BP et le Climategate

lundi 24 mai 2010

Vice Président, Développements Eaux Profondes dans le Golfe du Mexique. Les opérations de BP dans les eaux profondes du Golfe du Mexique sont ce qui en faite le plus gros producteur aux USA. Un poste de grande ampleur et de grande importance, pour ne pas dire plus. Mais alors, que fait notre David à décortiquer des petits email de la Climate Research Unit de l’Université d’East Anglia ?

Il y a quatre semaines, combien d’entre vous saviez que BP est le plus gros producteur de pétrole et de gaz aux USA, plus grand que ExxonMobil ? Personne ? Moi non plus.

Combien d’entre vous aviez vu les pubs vertes de BP, « beyond petroleum au-delà du pétrole » , les éoliennes qui tournent paresseusement dans une brise d’été, comme une espèce de version grandes entreprises de batifoler dans les prés au ralenti ? Tout le monde ? Je pensais bien.

Les évènements récents ont de toute évidence placé BP dans l’œil du public et on se pose des questions sur son lobbying vert.

Qu’est ce que cela a à voir avec les enquêtes sur le Climategate ?

Dabid Eyton, Vice Président Groupe de BP en Recherche et Technologie, est un membre du comité d’enquête Muir Russell.
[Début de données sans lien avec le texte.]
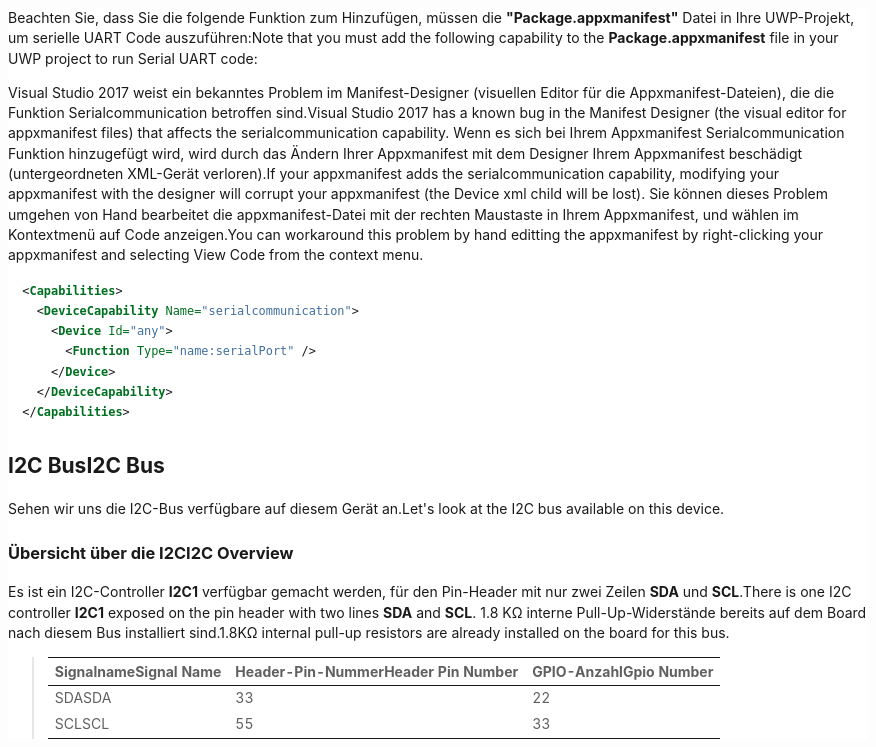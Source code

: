 <span data-ttu-id="2b77a-231">Beachten Sie, dass Sie die folgende Funktion zum Hinzufügen, müssen die **"Package.appxmanifest"** Datei in Ihre UWP-Projekt, um serielle UART Code auszuführen:</span><span class="sxs-lookup"><span data-stu-id="2b77a-231">Note that you must add the following capability to the **Package.appxmanifest** file in your UWP project to run Serial UART code:</span></span>

<span data-ttu-id="2b77a-232">Visual Studio 2017 weist ein bekanntes Problem im Manifest-Designer (visuellen Editor für die Appxmanifest-Dateien), die die Funktion Serialcommunication betroffen sind.</span><span class="sxs-lookup"><span data-stu-id="2b77a-232">Visual Studio 2017 has a known bug in the Manifest Designer (the visual editor for appxmanifest files) that affects the serialcommunication capability.</span></span>  <span data-ttu-id="2b77a-233">Wenn es sich bei Ihrem Appxmanifest Serialcommunication Funktion hinzugefügt wird, wird durch das Ändern Ihrer Appxmanifest mit dem Designer Ihrem Appxmanifest beschädigt (untergeordneten XML-Gerät verloren).</span><span class="sxs-lookup"><span data-stu-id="2b77a-233">If your appxmanifest adds the serialcommunication capability, modifying your appxmanifest with the designer will corrupt your appxmanifest (the Device xml child will be lost).</span></span>  <span data-ttu-id="2b77a-234">Sie können dieses Problem umgehen von Hand bearbeitet die appxmanifest-Datei mit der rechten Maustaste in Ihrem Appxmanifest, und wählen im Kontextmenü auf Code anzeigen.</span><span class="sxs-lookup"><span data-stu-id="2b77a-234">You can workaround this problem by hand editting the appxmanifest by right-clicking your appxmanifest and selecting View Code from the context menu.</span></span>

```xml
  <Capabilities>
    <DeviceCapability Name="serialcommunication">
      <Device Id="any">
        <Function Type="name:serialPort" />
      </Device>
    </DeviceCapability>
  </Capabilities>
```

## <a name="i2c-bus"></a><span data-ttu-id="2b77a-235">I2C Bus</span><span class="sxs-lookup"><span data-stu-id="2b77a-235">I2C Bus</span></span>

<span data-ttu-id="2b77a-236">Sehen wir uns die I2C-Bus verfügbare auf diesem Gerät an.</span><span class="sxs-lookup"><span data-stu-id="2b77a-236">Let's look at the I2C bus available on this device.</span></span>

### <a name="i2c-overview"></a><span data-ttu-id="2b77a-237">Übersicht über die I2C</span><span class="sxs-lookup"><span data-stu-id="2b77a-237">I2C Overview</span></span>

<span data-ttu-id="2b77a-238">Es ist ein I2C-Controller **I2C1** verfügbar gemacht werden, für den Pin-Header mit nur zwei Zeilen **SDA** und **SCL**.</span><span class="sxs-lookup"><span data-stu-id="2b77a-238">There is one I2C controller **I2C1** exposed on the pin header with two lines **SDA** and **SCL**.</span></span> <span data-ttu-id="2b77a-239">1.8 K&#x2126; interne Pull-Up-Widerstände bereits auf dem Board nach diesem Bus installiert sind.</span><span class="sxs-lookup"><span data-stu-id="2b77a-239">1.8K&#x2126; internal pull-up resistors are already installed on the board for this bus.</span></span>

> | <span data-ttu-id="2b77a-240">Signalname</span><span class="sxs-lookup"><span data-stu-id="2b77a-240">Signal Name</span></span> | <span data-ttu-id="2b77a-241">Header-Pin-Nummer</span><span class="sxs-lookup"><span data-stu-id="2b77a-241">Header Pin Number</span></span> | <span data-ttu-id="2b77a-242">GPIO-Anzahl</span><span class="sxs-lookup"><span data-stu-id="2b77a-242">Gpio Number</span></span> |
> |-------------|-------------------|-------------|
> | <span data-ttu-id="2b77a-243">SDA</span><span class="sxs-lookup"><span data-stu-id="2b77a-243">SDA</span></span>         | <span data-ttu-id="2b77a-244">3</span><span class="sxs-lookup"><span data-stu-id="2b77a-244">3</span></span>                 | <span data-ttu-id="2b77a-245">2</span><span class="sxs-lookup"><span data-stu-id="2b77a-245">2</span></span>           |
> | <span data-ttu-id="2b77a-246">SCL</span><span class="sxs-lookup"><span data-stu-id="2b77a-246">SCL</span></span>         | <span data-ttu-id="2b77a-247">5</span><span class="sxs-lookup"><span data-stu-id="2b77a-247">5</span></span>                 | <span data-ttu-id="2b77a-248">3</span><span class="sxs-lookup"><span data-stu-id="2b77a-248">3</span></span>           |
Une seule soumission (la mienne) a critiqué sa présence dans ce comité. Il y a eu silence radio complet des scientifiques du climat. Pourquoi cette communauté si perpétuellement outragée a-t-elle gardé le silence ? On en reparlera plus loin.

La biographie d’Eyton est particulièrement intéressante dans les circonstances présentes :

David a rejoint BP en 1982 avec un diplôme d’ingénieur de Cambridge. Durant ses premières années de carrière il a eu un grand nombre de postes en ingénierie pétrolière, en commercial et en management. En 1996, il a été nommé DG des intérêts de BP sur le plateau continental du Nord-Ouest de l’Australie. David a ensuite dirigé le champ pétrolier de Wytch Farm au Royaume Uni puis la division Gaz à Trinidad. En 2001, il devenu l’assistant exécutif du CEO de l’époque, John Browne, au siège social de l’entreprise à Londres. Suite à cette mission, a été Vice Président des développements en eaux profondes dans le Golf du Mexique et, avant son poste actuel, a été Vice Président pour la technologie de BP Exploration et Production.

Vous avez bien lu, Vice Président, Développements Eaux Profondes dans le Golfe du Mexique. Les opérations de BP dans les eaux profondes du Golfe du Mexique sont ce qui en faite le plus gros producteur aux USA. Un poste de grande ampleur et de grande importance, pour ne pas dire plus. Mais alors, que fait notre David à décortiquer des petits email de la Climate Research Unit de l’Université d’East Anglia pour le compte du comité Muir Russell ? Voyez les minutes ici. Il y a définitivement de quoi creuser.

Il est intéressant de réexaminer les publications précédentes d’Eyton dans le contexte de l’explosion du puit de BP et de l’enquête Muir Russell sur le Climategate.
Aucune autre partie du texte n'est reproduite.